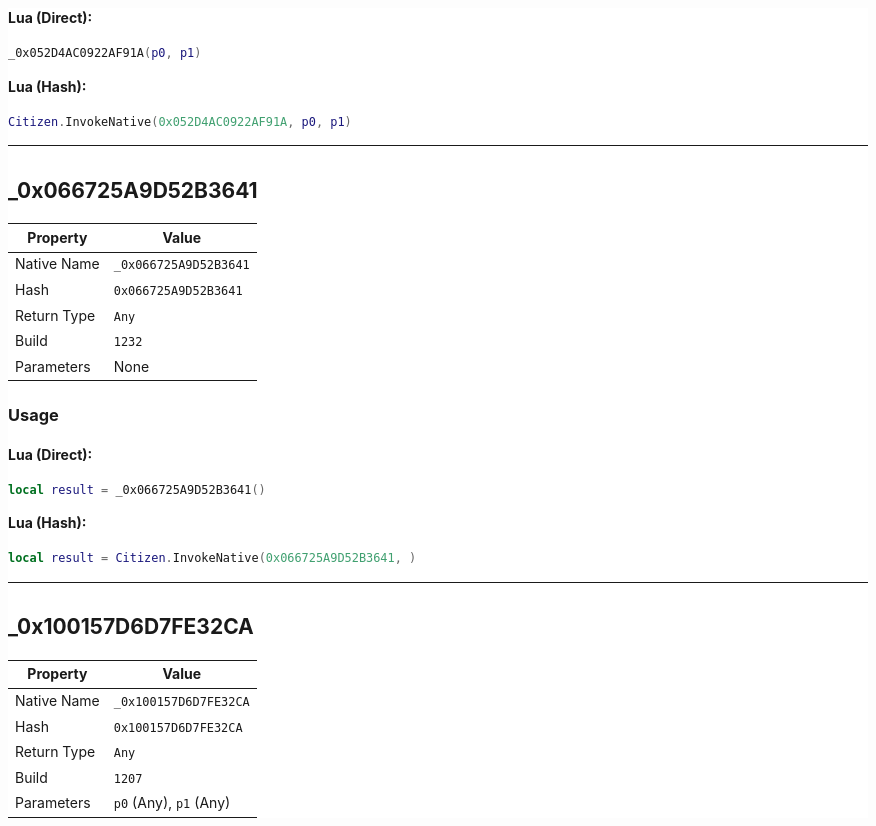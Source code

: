 **Lua (Direct):**
```lua
_0x052D4AC0922AF91A(p0, p1)
```

**Lua (Hash):**
```lua
Citizen.InvokeNative(0x052D4AC0922AF91A, p0, p1)
```


---

## _0x066725A9D52B3641

| Property | Value |
|----------|-------|
| Native Name | `_0x066725A9D52B3641` |
| Hash | `0x066725A9D52B3641` |
| Return Type | `Any` |
| Build | `1232` |
| Parameters | None |

### Usage

**Lua (Direct):**
```lua
local result = _0x066725A9D52B3641()
```

**Lua (Hash):**
```lua
local result = Citizen.InvokeNative(0x066725A9D52B3641, )
```


---

## _0x100157D6D7FE32CA

| Property | Value |
|----------|-------|
| Native Name | `_0x100157D6D7FE32CA` |
| Hash | `0x100157D6D7FE32CA` |
| Return Type | `Any` |
| Build | `1207` |
| Parameters | `p0` (Any), `p1` (Any) |
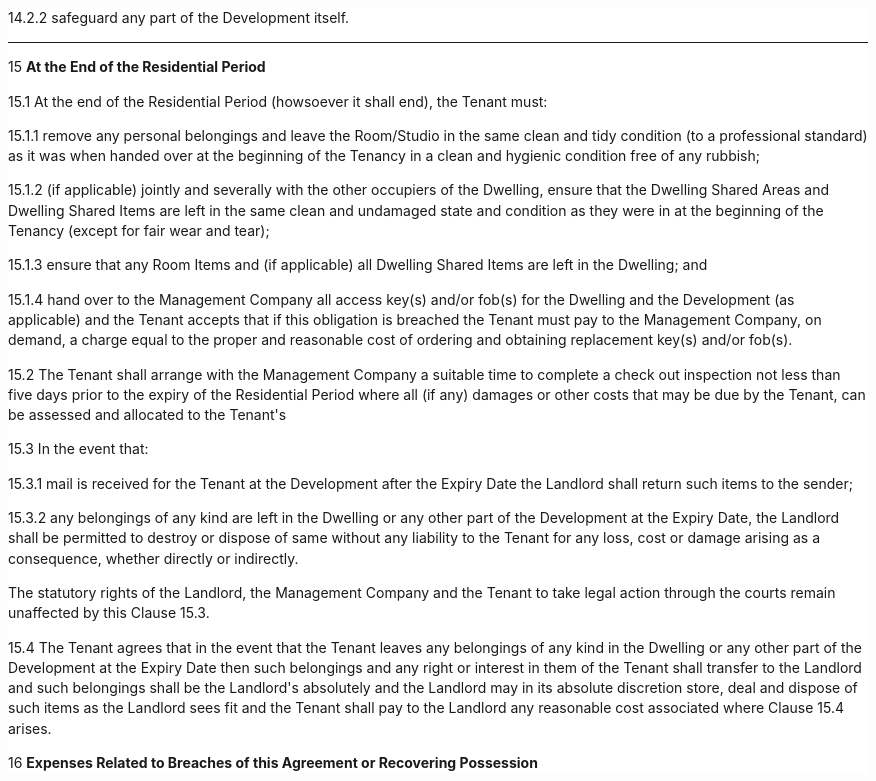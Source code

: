14.2.2 safeguard any part of the Development itself.


-----

15 **At the End of the Residential Period**

15.1 At the end of the Residential Period (howsoever it shall end), the Tenant must:

15.1.1 remove any personal belongings and leave the Room/Studio in the same
clean and tidy condition (to a professional standard) as it was when
handed over at the beginning of the Tenancy in a clean and hygienic
condition free of any rubbish;

15.1.2 (if applicable) jointly and severally with the other occupiers of the
Dwelling, ensure that the Dwelling Shared Areas and Dwelling Shared
Items are left in the same clean and undamaged state and condition as
they were in at the beginning of the Tenancy (except for fair wear and
tear);

15.1.3 ensure that any Room Items and (if applicable) all Dwelling Shared Items
are left in the Dwelling; and

15.1.4 hand over to the Management Company all access key(s) and/or fob(s)
for the Dwelling and the Development (as applicable) and the Tenant
accepts that if this obligation is breached the Tenant must pay to the
Management Company, on demand, a charge equal to the proper and
reasonable cost of ordering and obtaining replacement key(s) and/or
fob(s).

15.2 The Tenant shall arrange with the Management Company a suitable time to complete
a check out inspection not less than five days prior to the expiry of the Residential
Period where all (if any) damages or other costs that may be due by the Tenant, can
be assessed and allocated to the Tenant's

15.3 In the event that:

15.3.1 mail is received for the Tenant at the Development after the Expiry Date
the Landlord shall return such items to the sender;

15.3.2 any belongings of any kind are left in the Dwelling or any other part of
the Development at the Expiry Date, the Landlord shall be permitted to
destroy or dispose of same without any liability to the Tenant for any loss,
cost or damage arising as a consequence, whether directly or indirectly.

The statutory rights of the Landlord, the Management Company and the Tenant to
take legal action through the courts remain unaffected by this Clause 15.3.

15.4 The Tenant agrees that in the event that the Tenant leaves any belongings of any
kind in the Dwelling or any other part of the Development at the Expiry Date then such
belongings and any right or interest in them of the Tenant shall transfer to the Landlord
and such belongings shall be the Landlord's absolutely and the Landlord may in its
absolute discretion store, deal and dispose of such items as the Landlord sees fit and
the Tenant shall pay to the Landlord any reasonable cost associated where Clause
15.4 arises.

16 **Expenses Related to Breaches of this Agreement or Recovering Possession**
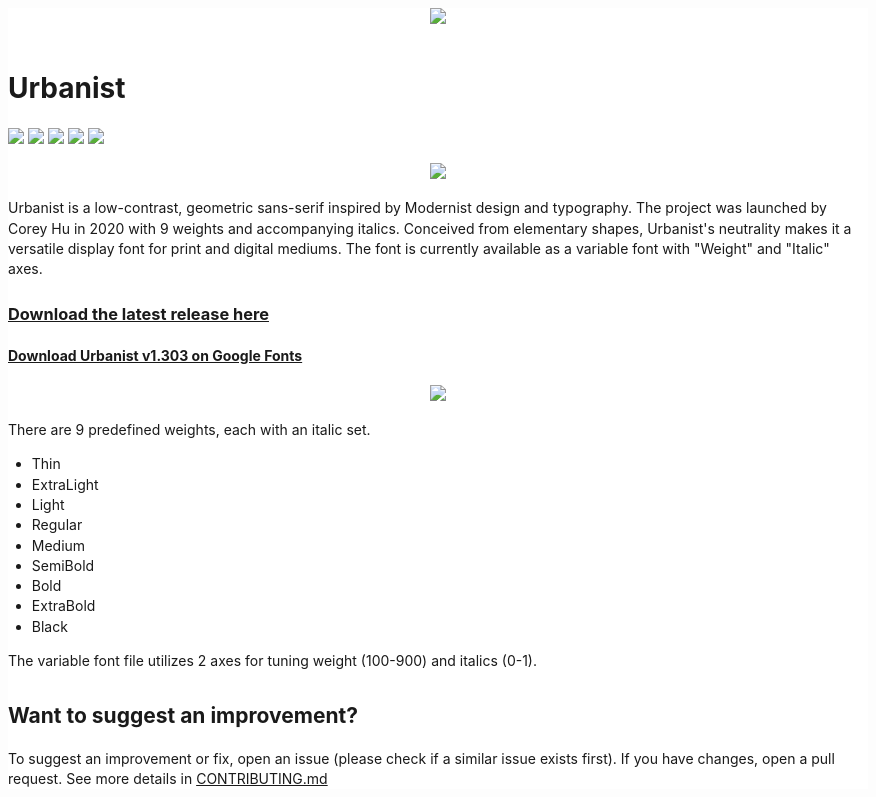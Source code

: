 <p align="center">
  <img src="https://raw.githubusercontent.com/coreyhu/Urbanist/master/documentation/readme/header.png" width=80%>
</p>

# Urbanist

[![][Fontbakery]](https://coreyhu.github.io/Urbanist.git/fontbakery/fontbakery-report.html)
[![][Universal]](https://coreyhu.github.io/Urbanist.git/fontbakery/fontbakery-report.html)
[![][GF Profile]](https://coreyhu.github.io/Urbanist.git/fontbakery/fontbakery-report.html)
[![][Outline Correctness]](https://coreyhu.github.io/Urbanist.git/fontbakery/fontbakery-report.html)
[![][Shaping]](https://coreyhu.github.io/Urbanist.git/fontbakery/fontbakery-report.html)

[Fontbakery]: https://img.shields.io/endpoint?url=https%3A%2F%2Fraw.githubusercontent.com%2Fcoreyhu%2FUrbanist.git%2Fgh-pages%2Fbadges%2Foverall.json
[GF Profile]: https://img.shields.io/endpoint?url=https%3A%2F%2Fraw.githubusercontent.com%2Fcoreyhu%2FUrbanist.git%2Fgh-pages%2Fbadges%2FGoogleFonts.json
[Outline Correctness]: https://img.shields.io/endpoint?url=https%3A%2F%2Fraw.githubusercontent.com%2Fcoreyhu%2FUrbanist.git%2Fgh-pages%2Fbadges%2FOutlineCorrectnessChecks.json
[Shaping]: https://img.shields.io/endpoint?url=https%3A%2F%2Fraw.githubusercontent.com%2Fcoreyhu%2FUrbanist.git%2Fgh-pages%2Fbadges%2FShapingChecks.json
[Universal]: https://img.shields.io/endpoint?url=https%3A%2F%2Fraw.githubusercontent.com%2Fcoreyhu%2FUrbanist.git%2Fgh-pages%2Fbadges%2FUniversal.json

<p align="center">
  <img src="https://raw.githubusercontent.com/coreyhu/Urbanist/master/documentation/readme/demo_2.png" width=80%>
</p>

Urbanist is a low-contrast, geometric sans-serif inspired by Modernist design and typography. The project was launched by Corey Hu in 2020 with 9 weights and accompanying italics. Conceived from elementary shapes, Urbanist's neutrality makes it a versatile display font for print and digital mediums. The font is currently available as a variable font with "Weight" and "Italic" axes.

### <a href="https://github.com/coreyhu/Urbanist/releases">Download the latest release here</a>
#### <a href="https://fonts.google.com/specimen/Urbanist">Download Urbanist v1.303 on Google Fonts</a>

<p align="center">
  <img src="https://raw.githubusercontent.com/coreyhu/Urbanist/master/documentation/readme/variable.png" width=80%>
</p>

There are 9 predefined weights, each with an italic set.

- Thin
- ExtraLight
- Light
- Regular
- Medium
- SemiBold
- Bold
- ExtraBold
- Black

The variable font file utilizes 2 axes for tuning weight (100-900) and italics (0-1).


## Want to suggest an improvement?
To suggest an improvement or fix, open an issue (please check if a similar issue exists first). If you have changes, open a pull request. See more details in <a href="https://github.com/coreyhu/Urbanist/blob/master/CONTRIBUTING.md">CONTRIBUTING.md</a>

* * *

Task » Set out exactly, and only, the lines between the first line of the listing and the line containing "15.1 At the", counting both, while leaving every picture out.

Exercise solution »
Source code

: **Lua (Direct):**
```lua
_0x052D4AC0922AF91A(p0, p1)
```

**Lua (Hash):**
```lua
Citizen.InvokeNative(0x052D4AC0922AF91A, p0, p1)
```


---

## _0x066725A9D52B3641

| Property | Value |
|----------|-------|
| Native Name | `_0x066725A9D52B3641` |
| Hash | `0x066725A9D52B3641` |
| Return Type | `Any` |
| Build | `1232` |
| Parameters | None |

### Usage

**Lua (Direct):**
```lua
local result = _0x066725A9D52B3641()
```

**Lua (Hash):**
```lua
local result = Citizen.InvokeNative(0x066725A9D52B3641, )
```


---

## _0x100157D6D7FE32CA

| Property | Value |
|----------|-------|
| Native Name | `_0x100157D6D7FE32CA` |
| Hash | `0x100157D6D7FE32CA` |
| Return Type | `Any` |
| Build | `1207` |
| Parameters | `p0` (Any), `p1` (Any) |
Source code

:14.2.2 safeguard any part of the Development itself.


-----

15 **At the End of the Residential Period**

15.1 At the end of the Residential Period (howsoever it shall end), the Tenant must:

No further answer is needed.